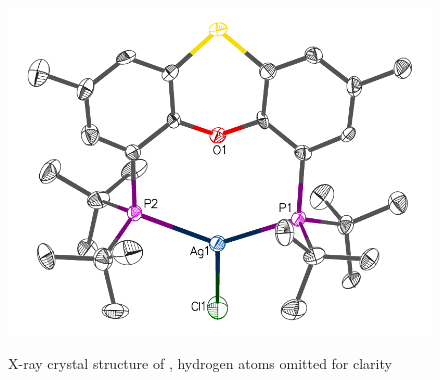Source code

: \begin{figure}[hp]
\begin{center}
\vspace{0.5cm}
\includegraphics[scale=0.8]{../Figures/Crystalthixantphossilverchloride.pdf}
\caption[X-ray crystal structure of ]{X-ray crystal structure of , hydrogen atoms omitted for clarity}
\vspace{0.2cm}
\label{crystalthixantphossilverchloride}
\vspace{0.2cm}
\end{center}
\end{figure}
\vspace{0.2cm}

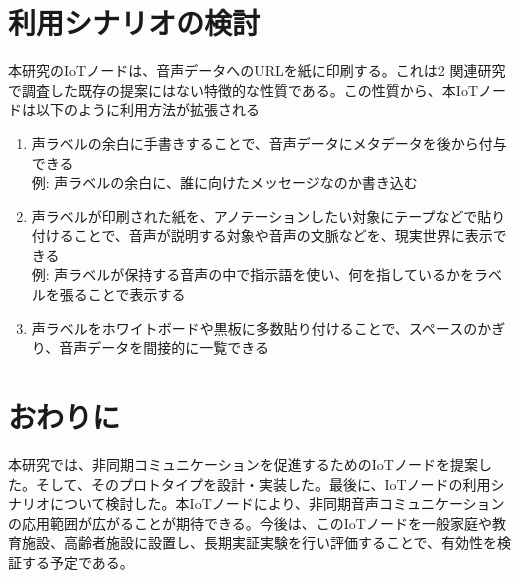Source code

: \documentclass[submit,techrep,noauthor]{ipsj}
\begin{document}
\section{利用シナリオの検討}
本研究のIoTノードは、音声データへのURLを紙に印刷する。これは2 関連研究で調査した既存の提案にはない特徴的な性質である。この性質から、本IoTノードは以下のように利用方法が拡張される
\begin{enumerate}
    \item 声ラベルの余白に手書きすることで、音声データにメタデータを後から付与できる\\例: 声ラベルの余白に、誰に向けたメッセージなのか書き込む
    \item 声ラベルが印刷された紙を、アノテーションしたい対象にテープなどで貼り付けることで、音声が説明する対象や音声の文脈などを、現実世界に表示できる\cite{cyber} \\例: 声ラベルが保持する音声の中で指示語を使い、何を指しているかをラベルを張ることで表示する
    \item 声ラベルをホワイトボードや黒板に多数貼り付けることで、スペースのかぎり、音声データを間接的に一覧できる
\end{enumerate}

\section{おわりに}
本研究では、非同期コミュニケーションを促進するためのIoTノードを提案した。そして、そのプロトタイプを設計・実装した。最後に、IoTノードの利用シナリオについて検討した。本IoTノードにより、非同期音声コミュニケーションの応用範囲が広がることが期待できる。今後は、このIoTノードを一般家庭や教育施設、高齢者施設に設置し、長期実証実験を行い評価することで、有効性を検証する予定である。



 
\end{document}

* * *

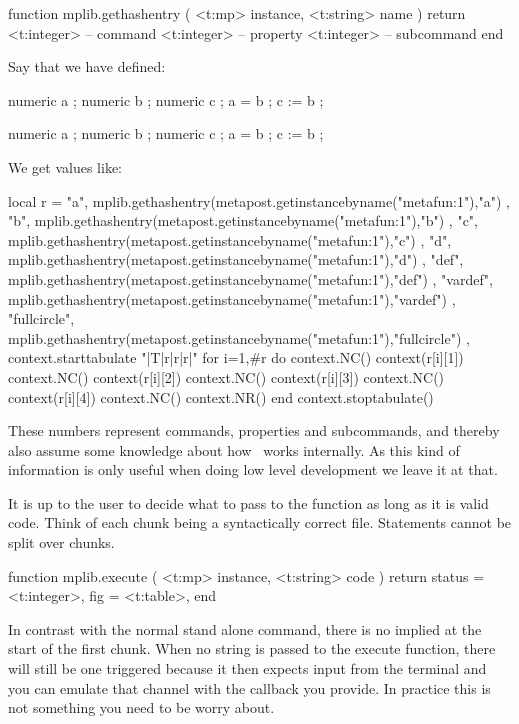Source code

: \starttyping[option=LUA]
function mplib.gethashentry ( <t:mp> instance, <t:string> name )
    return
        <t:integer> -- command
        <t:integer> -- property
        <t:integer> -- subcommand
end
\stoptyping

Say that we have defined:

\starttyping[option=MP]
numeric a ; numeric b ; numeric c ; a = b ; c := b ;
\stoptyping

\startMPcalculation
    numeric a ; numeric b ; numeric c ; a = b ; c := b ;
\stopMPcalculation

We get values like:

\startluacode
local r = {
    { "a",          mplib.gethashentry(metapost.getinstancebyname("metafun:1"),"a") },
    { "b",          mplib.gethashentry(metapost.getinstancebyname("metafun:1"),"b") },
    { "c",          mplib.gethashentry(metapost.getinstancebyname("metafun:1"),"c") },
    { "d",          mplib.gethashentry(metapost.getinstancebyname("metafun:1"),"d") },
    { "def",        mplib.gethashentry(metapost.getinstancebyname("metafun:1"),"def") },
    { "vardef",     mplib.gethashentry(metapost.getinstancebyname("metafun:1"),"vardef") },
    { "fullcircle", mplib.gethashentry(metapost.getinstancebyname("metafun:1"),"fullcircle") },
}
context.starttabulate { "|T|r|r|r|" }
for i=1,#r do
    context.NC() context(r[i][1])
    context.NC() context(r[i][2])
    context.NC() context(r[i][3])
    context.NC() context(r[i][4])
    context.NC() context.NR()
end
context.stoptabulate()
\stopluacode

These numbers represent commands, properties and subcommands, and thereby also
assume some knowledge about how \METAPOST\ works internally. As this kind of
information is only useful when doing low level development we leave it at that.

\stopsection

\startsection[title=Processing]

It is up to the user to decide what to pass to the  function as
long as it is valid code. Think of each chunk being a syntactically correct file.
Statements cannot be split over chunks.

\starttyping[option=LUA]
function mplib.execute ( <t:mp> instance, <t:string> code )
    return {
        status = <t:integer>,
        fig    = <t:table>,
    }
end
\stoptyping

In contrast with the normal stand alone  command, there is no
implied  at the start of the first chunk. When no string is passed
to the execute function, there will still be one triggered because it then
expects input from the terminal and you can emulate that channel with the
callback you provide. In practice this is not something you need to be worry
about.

---

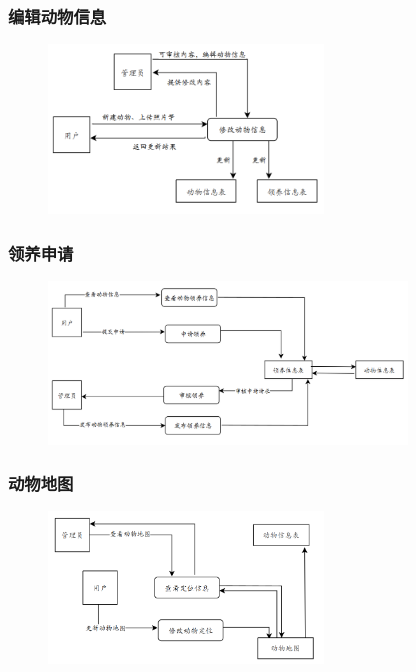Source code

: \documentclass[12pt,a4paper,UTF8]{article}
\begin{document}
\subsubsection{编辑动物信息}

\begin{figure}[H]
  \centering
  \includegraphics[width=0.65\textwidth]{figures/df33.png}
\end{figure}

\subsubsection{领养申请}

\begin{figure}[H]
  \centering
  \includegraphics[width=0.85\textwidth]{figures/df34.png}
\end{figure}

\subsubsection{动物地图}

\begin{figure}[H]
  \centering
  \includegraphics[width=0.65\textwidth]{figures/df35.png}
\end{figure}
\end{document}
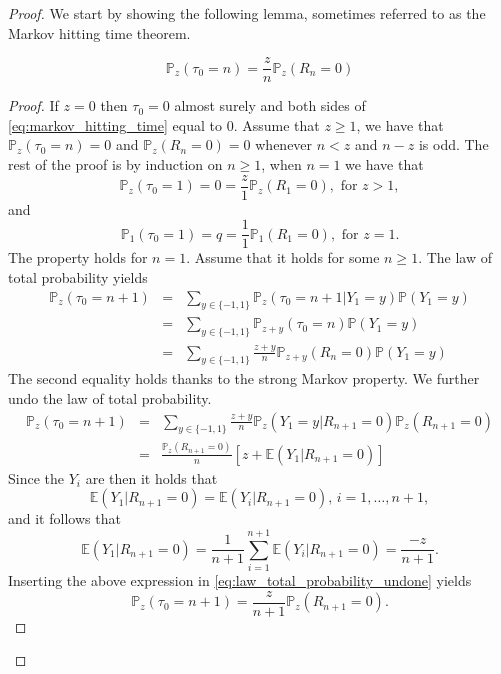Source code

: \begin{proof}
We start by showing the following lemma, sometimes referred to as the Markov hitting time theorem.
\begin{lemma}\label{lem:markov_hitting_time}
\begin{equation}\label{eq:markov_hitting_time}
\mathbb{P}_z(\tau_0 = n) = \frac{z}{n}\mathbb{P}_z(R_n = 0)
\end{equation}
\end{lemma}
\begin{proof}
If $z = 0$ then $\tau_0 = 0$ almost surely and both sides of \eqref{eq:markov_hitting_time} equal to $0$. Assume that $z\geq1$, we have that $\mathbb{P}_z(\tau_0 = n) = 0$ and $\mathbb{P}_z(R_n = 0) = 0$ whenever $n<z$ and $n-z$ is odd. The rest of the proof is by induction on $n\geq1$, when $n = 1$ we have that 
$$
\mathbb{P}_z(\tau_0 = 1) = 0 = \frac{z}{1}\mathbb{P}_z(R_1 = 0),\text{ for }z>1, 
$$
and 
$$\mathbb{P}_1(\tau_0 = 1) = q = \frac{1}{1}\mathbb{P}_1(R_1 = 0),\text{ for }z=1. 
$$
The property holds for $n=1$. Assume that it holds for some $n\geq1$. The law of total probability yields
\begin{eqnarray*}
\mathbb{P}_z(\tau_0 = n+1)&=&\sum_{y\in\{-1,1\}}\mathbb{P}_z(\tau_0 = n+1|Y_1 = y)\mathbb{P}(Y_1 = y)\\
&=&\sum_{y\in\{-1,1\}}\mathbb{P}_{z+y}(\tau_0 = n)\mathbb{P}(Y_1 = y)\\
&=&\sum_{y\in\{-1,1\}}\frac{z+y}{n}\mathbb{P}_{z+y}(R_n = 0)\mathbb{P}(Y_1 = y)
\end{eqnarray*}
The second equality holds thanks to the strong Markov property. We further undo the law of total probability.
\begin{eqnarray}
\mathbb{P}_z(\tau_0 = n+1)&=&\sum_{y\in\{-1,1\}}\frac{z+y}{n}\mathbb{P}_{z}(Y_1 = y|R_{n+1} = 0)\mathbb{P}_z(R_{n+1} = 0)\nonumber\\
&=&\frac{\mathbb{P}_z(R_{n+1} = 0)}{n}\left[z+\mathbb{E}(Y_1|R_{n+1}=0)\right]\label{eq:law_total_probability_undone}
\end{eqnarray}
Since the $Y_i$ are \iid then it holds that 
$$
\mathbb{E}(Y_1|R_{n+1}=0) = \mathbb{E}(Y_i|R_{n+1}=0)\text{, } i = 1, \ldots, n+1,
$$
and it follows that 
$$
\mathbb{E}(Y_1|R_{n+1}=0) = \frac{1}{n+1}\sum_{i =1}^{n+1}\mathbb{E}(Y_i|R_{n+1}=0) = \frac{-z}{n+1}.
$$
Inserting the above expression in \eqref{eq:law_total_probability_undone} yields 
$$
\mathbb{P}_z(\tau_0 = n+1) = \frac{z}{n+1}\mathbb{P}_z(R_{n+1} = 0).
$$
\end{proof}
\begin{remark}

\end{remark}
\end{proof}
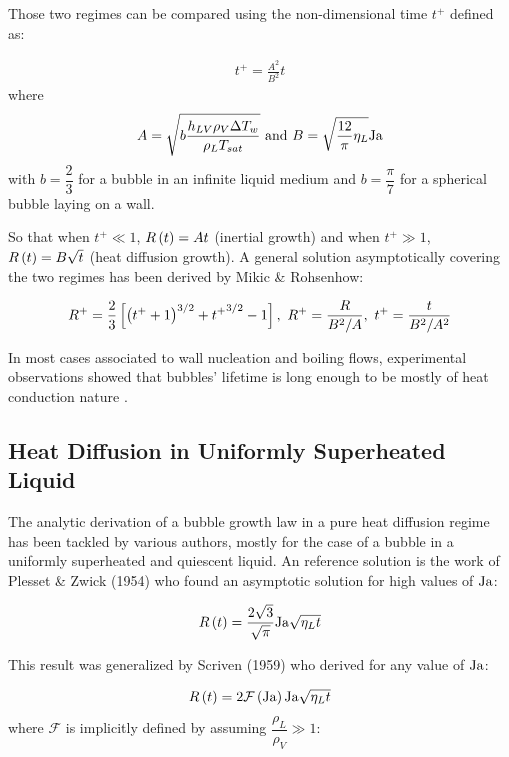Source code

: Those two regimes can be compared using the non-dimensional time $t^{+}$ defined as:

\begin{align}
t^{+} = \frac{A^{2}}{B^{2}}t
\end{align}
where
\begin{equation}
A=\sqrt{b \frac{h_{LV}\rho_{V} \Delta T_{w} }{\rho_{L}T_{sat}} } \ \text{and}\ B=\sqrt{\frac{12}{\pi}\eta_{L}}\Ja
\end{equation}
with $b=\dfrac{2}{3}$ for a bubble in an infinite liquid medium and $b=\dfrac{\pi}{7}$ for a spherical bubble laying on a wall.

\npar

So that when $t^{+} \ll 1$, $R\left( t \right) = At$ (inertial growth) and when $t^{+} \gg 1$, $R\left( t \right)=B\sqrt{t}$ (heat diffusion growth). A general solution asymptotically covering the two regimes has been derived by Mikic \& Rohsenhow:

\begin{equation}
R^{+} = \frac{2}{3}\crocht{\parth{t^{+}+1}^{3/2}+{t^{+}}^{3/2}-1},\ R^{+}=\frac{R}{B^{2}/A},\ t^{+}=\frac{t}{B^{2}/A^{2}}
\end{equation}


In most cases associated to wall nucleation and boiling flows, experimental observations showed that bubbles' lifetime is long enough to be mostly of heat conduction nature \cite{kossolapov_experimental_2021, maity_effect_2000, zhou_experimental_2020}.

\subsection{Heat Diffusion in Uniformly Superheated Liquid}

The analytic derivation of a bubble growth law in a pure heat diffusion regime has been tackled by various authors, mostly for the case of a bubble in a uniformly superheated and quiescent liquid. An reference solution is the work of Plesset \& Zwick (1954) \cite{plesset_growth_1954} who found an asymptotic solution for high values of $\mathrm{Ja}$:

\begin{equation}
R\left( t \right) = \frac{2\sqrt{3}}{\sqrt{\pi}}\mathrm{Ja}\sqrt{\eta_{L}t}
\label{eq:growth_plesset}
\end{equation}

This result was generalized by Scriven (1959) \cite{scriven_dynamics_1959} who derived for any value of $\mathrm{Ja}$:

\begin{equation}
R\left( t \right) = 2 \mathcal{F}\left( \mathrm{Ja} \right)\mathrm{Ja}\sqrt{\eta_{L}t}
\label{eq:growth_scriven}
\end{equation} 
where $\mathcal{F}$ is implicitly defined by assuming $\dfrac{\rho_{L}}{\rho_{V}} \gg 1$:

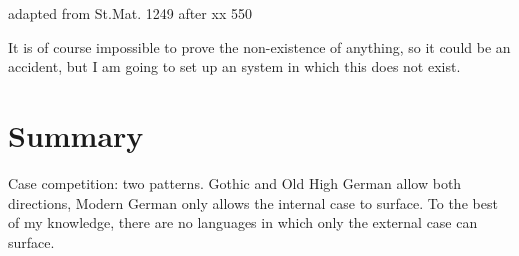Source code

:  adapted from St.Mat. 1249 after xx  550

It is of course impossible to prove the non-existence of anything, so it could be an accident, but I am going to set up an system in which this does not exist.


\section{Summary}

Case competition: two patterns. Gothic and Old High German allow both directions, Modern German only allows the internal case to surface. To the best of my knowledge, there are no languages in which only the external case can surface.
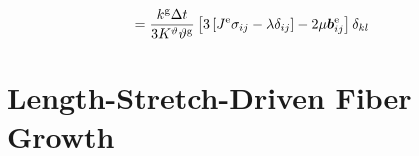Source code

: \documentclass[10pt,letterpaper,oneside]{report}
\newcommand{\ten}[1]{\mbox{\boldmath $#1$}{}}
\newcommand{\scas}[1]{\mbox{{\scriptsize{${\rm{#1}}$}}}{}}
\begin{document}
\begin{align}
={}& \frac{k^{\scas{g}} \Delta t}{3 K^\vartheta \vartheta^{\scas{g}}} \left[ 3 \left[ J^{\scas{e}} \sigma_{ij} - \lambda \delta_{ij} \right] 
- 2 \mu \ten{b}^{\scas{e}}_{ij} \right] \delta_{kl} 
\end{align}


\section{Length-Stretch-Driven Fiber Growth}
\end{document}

== Task statement ==
Using the data above, transcribe the lines that run from the line with "context.NC() context.NR()" to the line with "assume some knowledge", both ends kept, and output nothing else.

== Result of this task ==
    context.NC() context.NR()
end
context.stoptabulate()
\stopluacode

These numbers represent commands, properties and subcommands, and thereby also
assume some knowledge about how \METAPOST\ works internally. As this kind of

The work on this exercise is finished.